Exercise requirements
The expected output is an exact restatement of all the records.

Dataset excerpts

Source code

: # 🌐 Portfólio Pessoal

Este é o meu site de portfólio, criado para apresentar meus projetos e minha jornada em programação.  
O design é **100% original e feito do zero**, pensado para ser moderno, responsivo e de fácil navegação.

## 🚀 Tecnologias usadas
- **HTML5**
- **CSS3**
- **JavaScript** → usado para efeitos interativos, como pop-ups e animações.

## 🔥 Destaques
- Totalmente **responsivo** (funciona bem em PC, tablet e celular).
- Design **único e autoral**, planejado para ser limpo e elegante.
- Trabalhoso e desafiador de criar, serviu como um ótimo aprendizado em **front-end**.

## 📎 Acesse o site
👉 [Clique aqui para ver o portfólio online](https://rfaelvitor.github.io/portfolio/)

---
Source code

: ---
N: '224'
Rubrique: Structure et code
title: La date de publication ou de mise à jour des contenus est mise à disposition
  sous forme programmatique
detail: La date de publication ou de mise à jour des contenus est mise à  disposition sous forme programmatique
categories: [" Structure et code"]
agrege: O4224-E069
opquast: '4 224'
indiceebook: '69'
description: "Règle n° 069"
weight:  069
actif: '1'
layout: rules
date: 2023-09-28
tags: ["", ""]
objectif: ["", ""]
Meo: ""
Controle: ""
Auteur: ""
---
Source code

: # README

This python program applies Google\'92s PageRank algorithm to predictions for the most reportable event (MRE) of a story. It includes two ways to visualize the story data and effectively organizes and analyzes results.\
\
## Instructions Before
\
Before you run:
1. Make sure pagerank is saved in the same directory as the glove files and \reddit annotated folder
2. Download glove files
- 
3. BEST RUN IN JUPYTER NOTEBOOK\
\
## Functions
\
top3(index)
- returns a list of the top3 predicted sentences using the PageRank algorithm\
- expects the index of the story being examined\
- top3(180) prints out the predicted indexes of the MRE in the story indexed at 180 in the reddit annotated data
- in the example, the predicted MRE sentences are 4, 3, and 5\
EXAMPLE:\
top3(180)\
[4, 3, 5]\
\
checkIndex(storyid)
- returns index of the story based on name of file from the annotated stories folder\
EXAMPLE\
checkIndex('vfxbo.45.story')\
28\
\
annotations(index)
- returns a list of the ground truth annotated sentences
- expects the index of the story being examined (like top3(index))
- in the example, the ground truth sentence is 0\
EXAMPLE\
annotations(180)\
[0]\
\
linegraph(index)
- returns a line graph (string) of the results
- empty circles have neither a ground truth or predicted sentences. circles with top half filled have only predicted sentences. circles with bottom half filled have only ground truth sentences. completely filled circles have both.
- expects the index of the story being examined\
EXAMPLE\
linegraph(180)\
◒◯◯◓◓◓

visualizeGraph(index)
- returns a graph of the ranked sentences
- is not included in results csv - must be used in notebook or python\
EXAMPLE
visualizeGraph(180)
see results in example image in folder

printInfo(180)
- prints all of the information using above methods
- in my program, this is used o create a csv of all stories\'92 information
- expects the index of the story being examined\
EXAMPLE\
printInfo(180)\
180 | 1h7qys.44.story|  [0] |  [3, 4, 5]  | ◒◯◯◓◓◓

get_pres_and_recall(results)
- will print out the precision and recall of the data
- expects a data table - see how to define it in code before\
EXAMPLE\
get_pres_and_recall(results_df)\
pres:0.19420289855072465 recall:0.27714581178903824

Solution to the problem
Source code

: # 🌐 Portfólio Pessoal

Este é o meu site de portfólio, criado para apresentar meus projetos e minha jornada em programação.  
O design é **100% original e feito do zero**, pensado para ser moderno, responsivo e de fácil navegação.

## 🚀 Tecnologias usadas
- **HTML5**
- **CSS3**
- **JavaScript** → usado para efeitos interativos, como pop-ups e animações.

## 🔥 Destaques
- Totalmente **responsivo** (funciona bem em PC, tablet e celular).
- Design **único e autoral**, planejado para ser limpo e elegante.
- Trabalhoso e desafiador de criar, serviu como um ótimo aprendizado em **front-end**.

## 📎 Acesse o site
👉 [Clique aqui para ver o portfólio online](https://rfaelvitor.github.io/portfolio/)

---
Source code

: ---
N: '224'
Rubrique: Structure et code
title: La date de publication ou de mise à jour des contenus est mise à disposition
  sous forme programmatique
detail: La date de publication ou de mise à jour des contenus est mise à  disposition sous forme programmatique
categories: [" Structure et code"]
agrege: O4224-E069
opquast: '4 224'
indiceebook: '69'
description: "Règle n° 069"
weight:  069
actif: '1'
layout: rules
date: 2023-09-28
tags: ["", ""]
objectif: ["", ""]
Meo: ""
Controle: ""
Auteur: ""
---
Source code

: # README

This python program applies Google\'92s PageRank algorithm to predictions for the most reportable event (MRE) of a story. It includes two ways to visualize the story data and effectively organizes and analyzes results.\
\
## Instructions Before
\
Before you run:
1. Make sure pagerank is saved in the same directory as the glove files and \reddit annotated folder
2. Download glove files
- 
3. BEST RUN IN JUPYTER NOTEBOOK\
\
## Functions
\
top3(index)
- returns a list of the top3 predicted sentences using the PageRank algorithm\
- expects the index of the story being examined\
- top3(180) prints out the predicted indexes of the MRE in the story indexed at 180 in the reddit annotated data
- in the example, the predicted MRE sentences are 4, 3, and 5\
EXAMPLE:\
top3(180)\
[4, 3, 5]\
\
checkIndex(storyid)
- returns index of the story based on name of file from the annotated stories folder\
EXAMPLE\
checkIndex('vfxbo.45.story')\
28\
\
annotations(index)
- returns a list of the ground truth annotated sentences
- expects the index of the story being examined (like top3(index))
- in the example, the ground truth sentence is 0\
EXAMPLE\
annotations(180)\
[0]\
\
linegraph(index)
- returns a line graph (string) of the results
- empty circles have neither a ground truth or predicted sentences. circles with top half filled have only predicted sentences. circles with bottom half filled have only ground truth sentences. completely filled circles have both.
- expects the index of the story being examined\
EXAMPLE\
linegraph(180)\
◒◯◯◓◓◓

visualizeGraph(index)
- returns a graph of the ranked sentences
- is not included in results csv - must be used in notebook or python\
EXAMPLE
visualizeGraph(180)
see results in example image in folder

printInfo(180)
- prints all of the information using above methods
- in my program, this is used o create a csv of all stories\'92 information
- expects the index of the story being examined\
EXAMPLE\
printInfo(180)\
180 | 1h7qys.44.story|  [0] |  [3, 4, 5]  | ◒◯◯◓◓◓

get_pres_and_recall(results)
- will print out the precision and recall of the data
- expects a data table - see how to define it in code before\
EXAMPLE\
get_pres_and_recall(results_df)\
pres:0.19420289855072465 recall:0.27714581178903824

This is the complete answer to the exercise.